## WORK INSTRUCTION
Among the entries, which lines carry the string "gombal"? Copy every one.

## STUDY MATERIAL

● ● ● ● ●

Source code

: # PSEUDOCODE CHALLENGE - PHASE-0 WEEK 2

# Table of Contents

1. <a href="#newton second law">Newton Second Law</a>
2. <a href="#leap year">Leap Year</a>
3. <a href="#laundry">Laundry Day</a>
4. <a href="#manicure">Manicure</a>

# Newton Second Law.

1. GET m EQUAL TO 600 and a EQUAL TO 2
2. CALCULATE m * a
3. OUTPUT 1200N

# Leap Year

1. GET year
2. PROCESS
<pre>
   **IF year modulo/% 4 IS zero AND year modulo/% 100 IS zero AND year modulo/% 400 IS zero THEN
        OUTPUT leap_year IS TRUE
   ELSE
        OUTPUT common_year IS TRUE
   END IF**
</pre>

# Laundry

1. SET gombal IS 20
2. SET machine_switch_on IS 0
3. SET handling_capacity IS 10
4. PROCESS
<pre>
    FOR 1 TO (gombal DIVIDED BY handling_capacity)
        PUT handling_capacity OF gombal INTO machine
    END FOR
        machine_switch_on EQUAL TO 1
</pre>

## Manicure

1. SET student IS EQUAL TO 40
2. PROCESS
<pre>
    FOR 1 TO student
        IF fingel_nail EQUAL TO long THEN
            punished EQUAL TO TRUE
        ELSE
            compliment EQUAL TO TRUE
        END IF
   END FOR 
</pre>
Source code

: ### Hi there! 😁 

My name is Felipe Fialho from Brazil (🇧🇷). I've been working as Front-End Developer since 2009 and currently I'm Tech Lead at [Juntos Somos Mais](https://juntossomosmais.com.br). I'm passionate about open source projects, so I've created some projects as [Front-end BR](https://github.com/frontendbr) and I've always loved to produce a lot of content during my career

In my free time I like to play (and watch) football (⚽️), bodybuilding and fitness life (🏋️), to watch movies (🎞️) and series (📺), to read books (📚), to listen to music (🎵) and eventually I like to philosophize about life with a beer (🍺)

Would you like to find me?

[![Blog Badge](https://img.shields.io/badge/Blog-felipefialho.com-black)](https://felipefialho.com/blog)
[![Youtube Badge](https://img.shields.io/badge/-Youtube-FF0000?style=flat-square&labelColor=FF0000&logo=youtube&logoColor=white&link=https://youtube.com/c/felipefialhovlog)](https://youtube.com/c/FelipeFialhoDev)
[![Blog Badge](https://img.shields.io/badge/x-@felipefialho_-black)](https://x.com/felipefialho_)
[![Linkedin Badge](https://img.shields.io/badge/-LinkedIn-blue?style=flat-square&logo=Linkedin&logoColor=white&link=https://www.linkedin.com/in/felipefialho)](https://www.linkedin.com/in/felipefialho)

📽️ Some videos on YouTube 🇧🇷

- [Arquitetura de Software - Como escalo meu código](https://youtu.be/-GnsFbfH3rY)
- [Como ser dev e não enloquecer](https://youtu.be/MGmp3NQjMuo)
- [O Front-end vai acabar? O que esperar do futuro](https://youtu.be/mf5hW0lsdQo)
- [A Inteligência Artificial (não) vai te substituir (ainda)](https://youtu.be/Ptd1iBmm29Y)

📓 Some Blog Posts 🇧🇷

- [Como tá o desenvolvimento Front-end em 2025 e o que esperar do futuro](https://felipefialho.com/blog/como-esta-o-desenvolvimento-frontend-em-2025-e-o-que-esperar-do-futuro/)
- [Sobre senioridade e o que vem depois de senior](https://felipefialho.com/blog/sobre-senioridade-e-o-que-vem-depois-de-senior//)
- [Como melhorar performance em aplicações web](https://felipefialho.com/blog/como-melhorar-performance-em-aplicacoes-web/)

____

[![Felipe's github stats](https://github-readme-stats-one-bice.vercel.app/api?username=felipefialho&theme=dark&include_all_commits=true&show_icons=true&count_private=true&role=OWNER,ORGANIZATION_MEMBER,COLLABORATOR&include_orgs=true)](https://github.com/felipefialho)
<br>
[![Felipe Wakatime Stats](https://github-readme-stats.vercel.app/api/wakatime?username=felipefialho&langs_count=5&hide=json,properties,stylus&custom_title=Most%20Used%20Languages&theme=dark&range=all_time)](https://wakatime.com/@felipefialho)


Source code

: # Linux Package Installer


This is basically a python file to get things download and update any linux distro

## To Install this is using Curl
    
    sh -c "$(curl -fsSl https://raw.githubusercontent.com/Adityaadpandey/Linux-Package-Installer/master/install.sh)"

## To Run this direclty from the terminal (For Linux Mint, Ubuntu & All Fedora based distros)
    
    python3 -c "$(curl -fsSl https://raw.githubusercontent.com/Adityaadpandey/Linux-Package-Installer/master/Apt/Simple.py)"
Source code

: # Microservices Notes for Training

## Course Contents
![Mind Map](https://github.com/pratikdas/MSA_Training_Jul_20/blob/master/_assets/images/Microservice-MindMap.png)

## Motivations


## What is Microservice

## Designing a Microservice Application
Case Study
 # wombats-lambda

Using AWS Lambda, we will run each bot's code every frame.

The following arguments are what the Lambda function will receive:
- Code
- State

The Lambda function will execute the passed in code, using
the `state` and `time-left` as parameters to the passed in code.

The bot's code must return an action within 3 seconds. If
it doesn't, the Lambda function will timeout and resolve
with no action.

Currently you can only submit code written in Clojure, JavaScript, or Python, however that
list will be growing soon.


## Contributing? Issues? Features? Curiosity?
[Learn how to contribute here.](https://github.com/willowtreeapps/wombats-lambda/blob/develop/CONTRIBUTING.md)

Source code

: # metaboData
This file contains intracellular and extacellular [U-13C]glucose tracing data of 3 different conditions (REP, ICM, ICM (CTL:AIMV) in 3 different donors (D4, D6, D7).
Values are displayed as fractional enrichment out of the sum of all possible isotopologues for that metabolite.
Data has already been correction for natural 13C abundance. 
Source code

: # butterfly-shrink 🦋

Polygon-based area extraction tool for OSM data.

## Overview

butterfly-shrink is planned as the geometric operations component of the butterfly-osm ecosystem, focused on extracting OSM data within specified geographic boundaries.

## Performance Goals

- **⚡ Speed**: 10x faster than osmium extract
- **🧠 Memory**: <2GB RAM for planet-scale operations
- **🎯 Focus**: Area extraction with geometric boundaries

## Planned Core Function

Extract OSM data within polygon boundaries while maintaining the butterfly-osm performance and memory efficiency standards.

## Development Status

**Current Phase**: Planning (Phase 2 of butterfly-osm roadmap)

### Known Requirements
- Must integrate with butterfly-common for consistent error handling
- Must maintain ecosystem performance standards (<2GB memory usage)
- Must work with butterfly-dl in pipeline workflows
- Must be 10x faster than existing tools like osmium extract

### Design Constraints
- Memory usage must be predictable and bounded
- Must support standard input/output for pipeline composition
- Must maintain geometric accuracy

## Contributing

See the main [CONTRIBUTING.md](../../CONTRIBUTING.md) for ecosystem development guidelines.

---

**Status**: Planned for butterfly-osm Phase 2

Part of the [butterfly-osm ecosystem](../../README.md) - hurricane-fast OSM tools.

● ● ● ● ●

## RESPONSE AREA
1. SET gombal IS 20
    FOR 1 TO (gombal DIVIDED BY handling_capacity)
        PUT handling_capacity OF gombal INTO machine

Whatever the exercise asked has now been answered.